[Collected data]
--------------------------------------------------
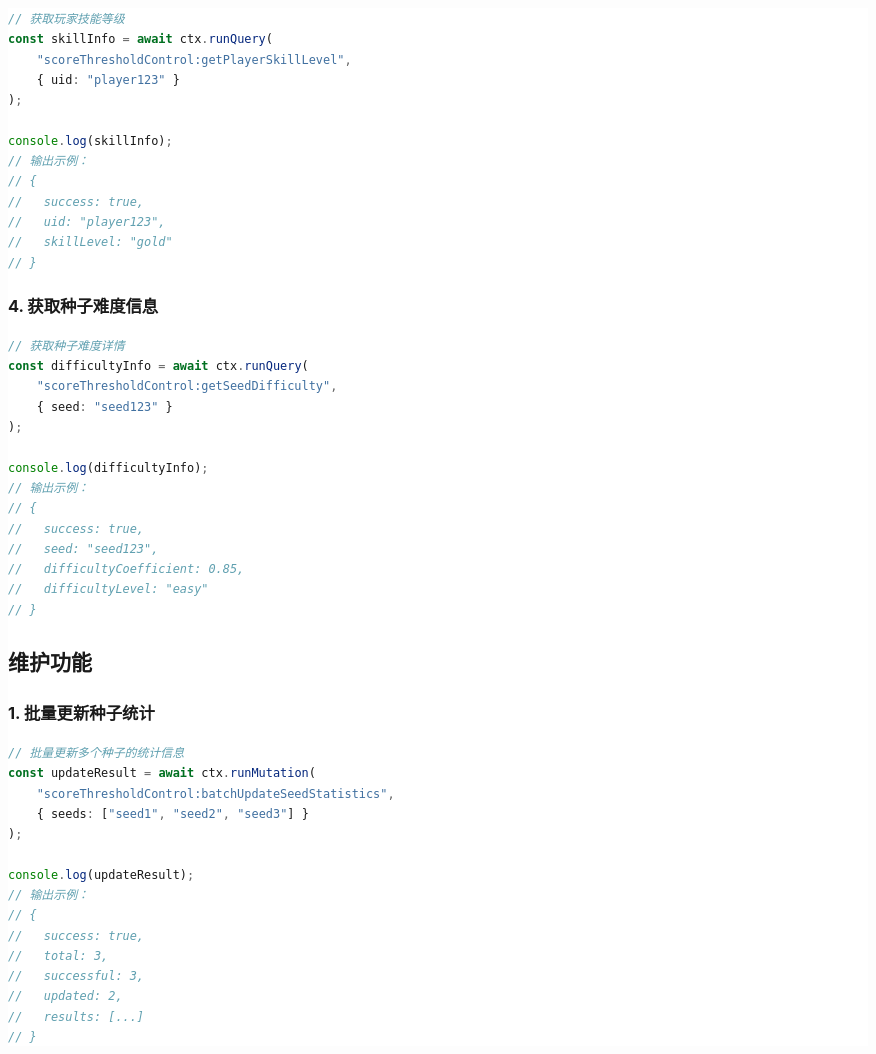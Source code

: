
 ```typescript
// 获取玩家技能等级
const skillInfo = await ctx.runQuery(
    "scoreThresholdControl:getPlayerSkillLevel",
    { uid: "player123" }
);

console.log(skillInfo);
// 输出示例：
// {
//   success: true,
//   uid: "player123",
//   skillLevel: "gold"
// }
```

### 4. 获取种子难度信息

```typescript
// 获取种子难度详情
const difficultyInfo = await ctx.runQuery(
    "scoreThresholdControl:getSeedDifficulty",
    { seed: "seed123" }
);

console.log(difficultyInfo);
// 输出示例：
// {
//   success: true,
//   seed: "seed123",
//   difficultyCoefficient: 0.85,
//   difficultyLevel: "easy"
// }
```

## 维护功能

### 1. 批量更新种子统计

```typescript
// 批量更新多个种子的统计信息
const updateResult = await ctx.runMutation(
    "scoreThresholdControl:batchUpdateSeedStatistics",
    { seeds: ["seed1", "seed2", "seed3"] }
);

console.log(updateResult);
// 输出示例：
// {
//   success: true,
//   total: 3,
//   successful: 3,
//   updated: 2,
//   results: [...]
// }
```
--------------------------------------------------
» **What you need to do**: Repeat the entries verbatim; no pictures.

» **Answer**:
Source code

:
 ```typescript
// 获取玩家技能等级
const skillInfo = await ctx.runQuery(
    "scoreThresholdControl:getPlayerSkillLevel",
    { uid: "player123" }
);

console.log(skillInfo);
// 输出示例：
// {
//   success: true,
//   uid: "player123",
//   skillLevel: "gold"
// }
```

### 4. 获取种子难度信息

```typescript
// 获取种子难度详情
const difficultyInfo = await ctx.runQuery(
    "scoreThresholdControl:getSeedDifficulty",
    { seed: "seed123" }
);

console.log(difficultyInfo);
// 输出示例：
// {
//   success: true,
//   seed: "seed123",
//   difficultyCoefficient: 0.85,
//   difficultyLevel: "easy"
// }
```

## 维护功能

### 1. 批量更新种子统计

```typescript
// 批量更新多个种子的统计信息
const updateResult = await ctx.runMutation(
    "scoreThresholdControl:batchUpdateSeedStatistics",
    { seeds: ["seed1", "seed2", "seed3"] }
);

console.log(updateResult);
// 输出示例：
// {
//   success: true,
//   total: 3,
//   successful: 3,
//   updated: 2,
//   results: [...]
// }
```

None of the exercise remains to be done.